*** DATA FOR ANALYSIS Section Begins ***

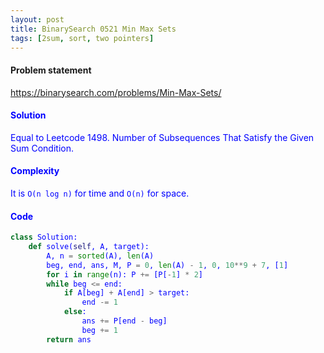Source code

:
 ```yaml
---
layout: post
title: BinarySearch 0521 Min Max Sets
tags: [2sum, sort, two pointers]
---
```


#### Problem statement

<a href="https://binarysearch.com/problems/Min-Max-Sets/"> <font color = blue>https://binarysearch.com/problems/Min-Max-Sets/

#### Solution
Equal to Leetcode 1498. Number of Subsequences That Satisfy the Given Sum Condition.

#### Complexity
It is `O(n log n)` for time and `O(n)` for space.

#### Code
```python
class Solution:
    def solve(self, A, target):
        A, n = sorted(A), len(A)
        beg, end, ans, M, P = 0, len(A) - 1, 0, 10**9 + 7, [1]
        for i in range(n): P += [P[-1] * 2]
        while beg <= end:
            if A[beg] + A[end] > target:
                end -= 1
            else:
                ans += P[end - beg]
                beg += 1
        return ans
```
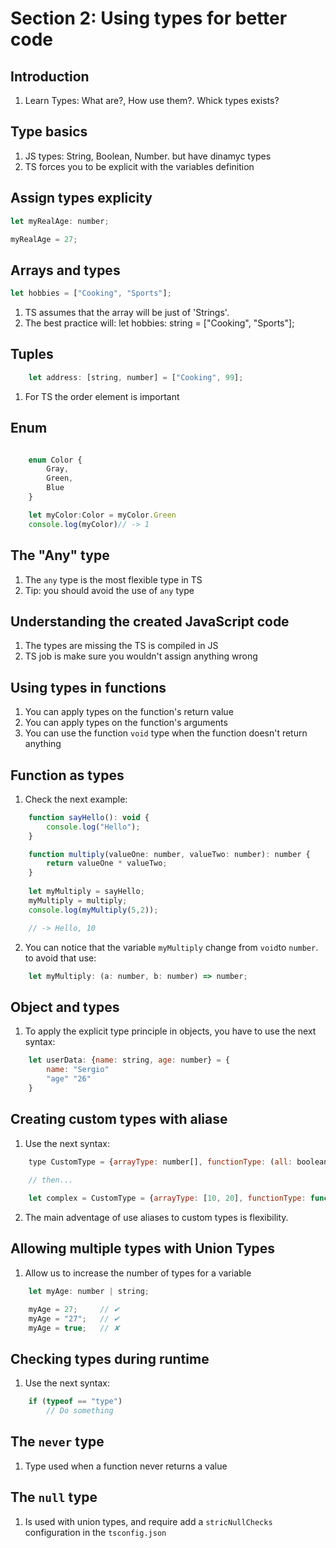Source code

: Section 2: Using types for better code
======================================

Introduction
------------
1. Learn Types: What are?, How use them?. Whick types exists?

Type basics
-----------
1. JS types: String, Boolean, Number. but have dinamyc types
2. TS forces you to be explicit with the variables definition

Assign types explicity
----------------------
```javascript
let myRealAge: number;

myRealAge = 27;
```

Arrays and types
----------------
```javascript
let hobbies = ["Cooking", "Sports"];
```

1. TS assumes that the array will be just of 'Strings'.
2. The best practice will: 
	let hobbies: string = ["Cooking", "Sports"];

Tuples
------
```javascript
	let address: [string, number] = ["Cooking", 99];
```

1. For TS the order element is important

Enum
----
```javascript

	enum Color {
		Gray,
		Green,
		Blue
	}

	let myColor:Color = myColor.Green 
	console.log(myColor)// -> 1
```

The "Any" type
--------------
1. The `any` type is the most flexible type in TS
2. Tip: you should avoid the use of `any` type

Understanding the created JavaScript code
-----------------------------------------
1. The types are missing the TS is compiled in JS
2. TS job is make sure you wouldn't assign anything wrong

Using types in functions
------------------------
1. You can apply types on the function's return value
2. You can apply types on the function's arguments
3. You can use the function `void` type when the function doesn't return anything

Function as types
-----------------
1. Check the next example:
```javascript
	function sayHello(): void {
		console.log("Hello");
	}

	function multiply(valueOne: number, valueTwo: number): number {
		return valueOne * valueTwo;
	}
 
	let myMultiply = sayHello;
	myMultiply = multiply;
	console.log(myMultiply(5,2));

	// -> Hello, 10
```
2. You can notice that the variable `myMultiply` change from `void`to `number`. to avoid that use:
```javascript
	let myMultiply: (a: number, b: number) => number;
```

Object and types
----------------
1. To apply the explicit type principle in objects, you have to use the next syntax:
```javascript
	let userData: {name: string, age: number} = {
		name: "Sergio"
		"age" "26"
	}
```

Creating custom types with aliase
---------------------------------
1. Use the next syntax:
```javascript
	type CustomType = {arrayType: number[], functionType: (all: boolean) => number[]}
	
	// then...

	let complex = CustomType = {arrayType: [10, 20], functionType: function (all: boolean): number [] {return this.arrayType}}
```
2. The main adventage of use aliases to custom types is flexibility.

Allowing multiple types with Union Types
----------------------------------------
1. Allow us to increase the number of types for a variable
```javascript
	let myAge: number | string;

	myAge = 27;  	// ✔
	myAge = "27";	// ✔
	myAge = true;	// ✘
```

Checking types during runtime
-----------------------------
1. Use the next syntax:
```javascript
	if (typeof == "type")
		// Do something
```

The `never` type
----------------
1. Type used when a function never returns a value

The `null` type
---------------
1. Is used with union types, and require add a `stricNullChecks` configuration in the `tsconfig.json`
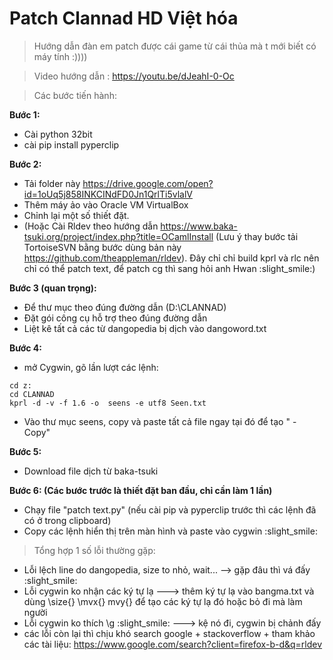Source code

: # Patch Clannad HD Việt hóa
> Hướng dẫn đàn em patch được cái game từ cái thủa mà t mới biết có máy tính :))))

> Video hướng dẫn : https://youtu.be/dJeahI-0-Oc

> Các bước tiến hành:

**Bước 1:**
- Cài python 32bit
- cài pip install pyperclip

**Bước 2:**
- Tải folder này https://drive.google.com/open?id=1oUq5j858INKCINdFD0Jn1QrlTi5vlalV
- Thêm máy ảo vào Oracle VM VirtualBox
- Chỉnh lại một số thiết đặt.
- (Hoặc Cài Rldev theo hướng dẫn https://www.baka-tsuki.org/project/index.php?title=OCamlInstall (Lưu ý thay bước tải TortoiseSVN bằng bước dùng bản này https://github.com/theappleman/rldev). Đây chỉ chỉ build kprl và rlc nên chỉ có thể patch text, để patch cg thì sang hỏi anh Hwan :slight_smile:)

**Bước 3 (quan trọng):**
- Để thư mục theo đúng đường dẫn (D:\CLANNAD)
- Đặt gói công cụ hỗ trợ theo đúng đường dẫn
- Liệt kê tất cả các từ dangopedia bị dịch vào dangoword.txt

**Bước 4:** 
- mở Cygwin, gõ lần lượt các lệnh:
```cygwin
cd z:
cd CLANNAD
kprl -d -v -f 1.6 -o  seens -e utf8 Seen.txt
```
- Vào thư mục seens, copy và paste tất cả file ngay tại đó để tạo " - Copy"

**Bước 5:**
- Download file dịch từ baka-tsuki

**Bước 6: (Các bước trước là thiết đặt ban đầu, chỉ cần làm 1 lần)** 
- Chạy file "patch text.py" (nếu cài pip và pyperclip trước thì các lệnh đã có ở trong clipboard)
- Copy các lệnh hiển thị trên màn hình và paste vào cygwin :slight_smile:

> Tổng hợp 1 số lỗi thường gặp:

- Lỗi lệch line do dangopedia, size to nhỏ, wait... --> gặp đâu thì vá đấy :slight_smile:
- Lỗi cygwin ko nhận các ký tự lạ ---> thêm ký tự lạ vào bangma.txt và dùng \size{} \mvx{} mvy{} để tạo các ký tự lạ đó hoặc bỏ đi mà làm người
- Lỗi cygwin ko thích \g :slight_smile: ---> kệ nó đi, cygwin bị chảnh đấy
- các lỗi còn lại thì chịu khó search google + stackoverflow + tham khảo các tài liệu: https://www.google.com/search?client=firefox-b-d&q=rldev

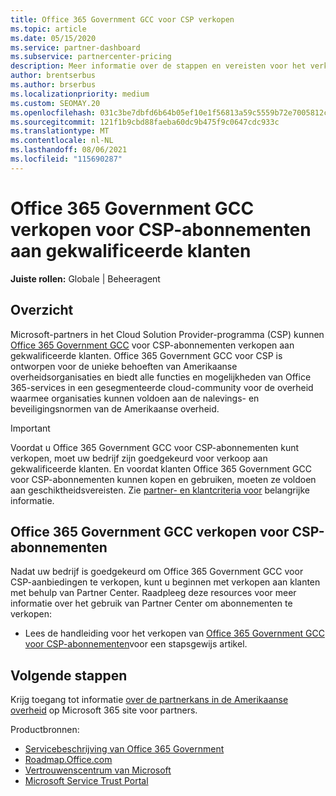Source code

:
 ```yaml
---
title: Office 365 Government GCC voor CSP verkopen
ms.topic: article
ms.date: 05/15/2020
ms.service: partner-dashboard
ms.subservice: partnercenter-pricing
description: Meer informatie over de stappen en vereisten voor het verkopen van abonnementen aan Office 365 Government GCC voor CSP aan gekwalificeerde Verenigde Staten overheidsklanten of contractanten.
author: brentserbus
ms.author: brserbus
ms.localizationpriority: medium
ms.custom: SEOMAY.20
ms.openlocfilehash: 031c3be7dbfd6b64b05ef10e1f56813a59c5559b72e7005812cabe74e2a9f3f0
ms.sourcegitcommit: 121f1b9cbd88faeba60dc9b475f9c0647cdc933c
ms.translationtype: MT
ms.contentlocale: nl-NL
ms.lasthandoff: 08/06/2021
ms.locfileid: "115690287"
---
```

# <a name="sell-office-365-government-gcc-for-csp-subscriptions-to-qualified-customers"></a>Office 365 Government GCC verkopen voor CSP-abonnementen aan gekwalificeerde klanten

**Juiste rollen:** Globale | Beheeragent


## <a name="overview"></a>Overzicht

Microsoft-partners in het Cloud Solution Provider-programma (CSP) kunnen [Office 365 Government GCC](https://www.microsoft.com/microsoft-365/partners/governmentforCSP) voor CSP-abonnementen verkopen aan gekwalificeerde klanten. Office 365 Government GCC voor CSP is ontworpen voor de unieke behoeften van Amerikaanse overheidsorganisaties en biedt alle functies en mogelijkheden van Office 365-services in een gesegmenteerde cloud-community voor de overheid waarmee organisaties kunnen voldoen aan de nalevings- en beveiligingsnormen van de Amerikaanse overheid. 

>[!IMPORTANT] 
>Voordat u Office 365 Government GCC voor CSP-abonnementen kunt verkopen, moet uw bedrijf zijn goedgekeurd voor verkoop aan gekwalificeerde klanten. En voordat klanten Office 365 Government GCC voor CSP-abonnementen kunnen kopen en gebruiken, moeten ze voldoen aan geschiktheidsvereisten. Zie [partner- en klantcriteria voor](csp-gcc-validate.md) belangrijke informatie.


## <a name="sell-office-365-government-gcc-for-csp-subscriptions"></a>Office 365 Government GCC verkopen voor CSP-abonnementen

Nadat uw bedrijf is goedgekeurd om Office 365 Government GCC voor CSP-aanbiedingen te verkopen, kunt u beginnen met verkopen aan klanten met behulp van Partner Center. Raadpleeg deze resources voor meer informatie over het gebruik van Partner Center om abonnementen te verkopen: 

- Lees de handleiding voor het verkopen van [Office 365 Government GCC voor CSP-abonnementen](https://go.microsoft.com/fwlink/?linkid=2007323)voor een stapsgewijs artikel.  


## <a name="next-steps"></a>Volgende stappen

Krijg toegang tot informatie [over de partnerkans in de Amerikaanse overheid](https://www.microsoft.com/microsoft-365/partners/governmentforCSP) op Microsoft 365 site voor partners.

Productbronnen:

- [Servicebeschrijving van Office 365 Government](/office365/servicedescriptions/office-365-platform-service-description/office-365-us-government/office-365-us-government)
- [Roadmap.Office.com](https://products.office.com/business/office-365-roadmap)
- [Vertrouwenscentrum van Microsoft](https://www.microsoft.com/TrustCenter/)
- [Microsoft Service Trust Portal](https://aka.ms/STP)
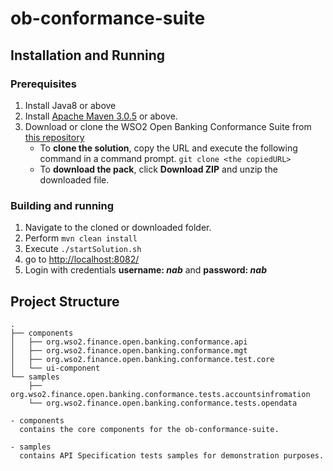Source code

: # ob-conformance-suite

## Installation and Running

### Prerequisites

1. Install Java8 or above 
2. Install [Apache Maven 3.0.5](https://maven.apache.org/download.cgi) or above.
1. Download or clone the WSO2 Open Banking Conformance  Suite from [this repository](https://github.com/wso2/ob-conformance-suite.git)
	* To **clone the solution**, copy the URL and execute the following command in a command prompt.
	   `git clone <the copiedURL>`
	* To **download the pack**, click **Download ZIP** and unzip the downloaded file.

### Building and running
1. Navigate to the cloned or downloaded folder.
2. Perform `mvn clean install`
3. Execute `./startSolution.sh`
4. go to [http://localhost:8082/](htpp://localhost:8082/)
5. Login with credentials **username: *nab*** and **password: *nab***

## Project Structure

```
.
├── components
│   ├── org.wso2.finance.open.banking.conformance.api
│   ├── org.wso2.finance.open.banking.conformance.mgt
│   ├── org.wso2.finance.open.banking.conformance.test.core
│   └── ui-component
└── samples
    ├── org.wso2.finance.open.banking.conformance.tests.accountsinfromation
    └── org.wso2.finance.open.banking.conformance.tests.opendata

- components
  contains the core components for the ob-conformance-suite.
  
- samples
  contains API Specification tests samples for demonstration purposes.
```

*** DATA FOR ANALYSIS Section Ends ***

* TASK GOAL: Return nothing but the lines running from the start of the data to the line with "#### Complexity", please, both ends included and no pictures.

* ANSWER FOR THIS EXERCISE:
Source code

:
 ```yaml
---
layout: post
title: BinarySearch 0521 Min Max Sets
tags: [2sum, sort, two pointers]
---
```


#### Problem statement

<a href="https://binarysearch.com/problems/Min-Max-Sets/"> <font color = blue>https://binarysearch.com/problems/Min-Max-Sets/

#### Solution
Equal to Leetcode 1498. Number of Subsequences That Satisfy the Given Sum Condition.

#### Complexity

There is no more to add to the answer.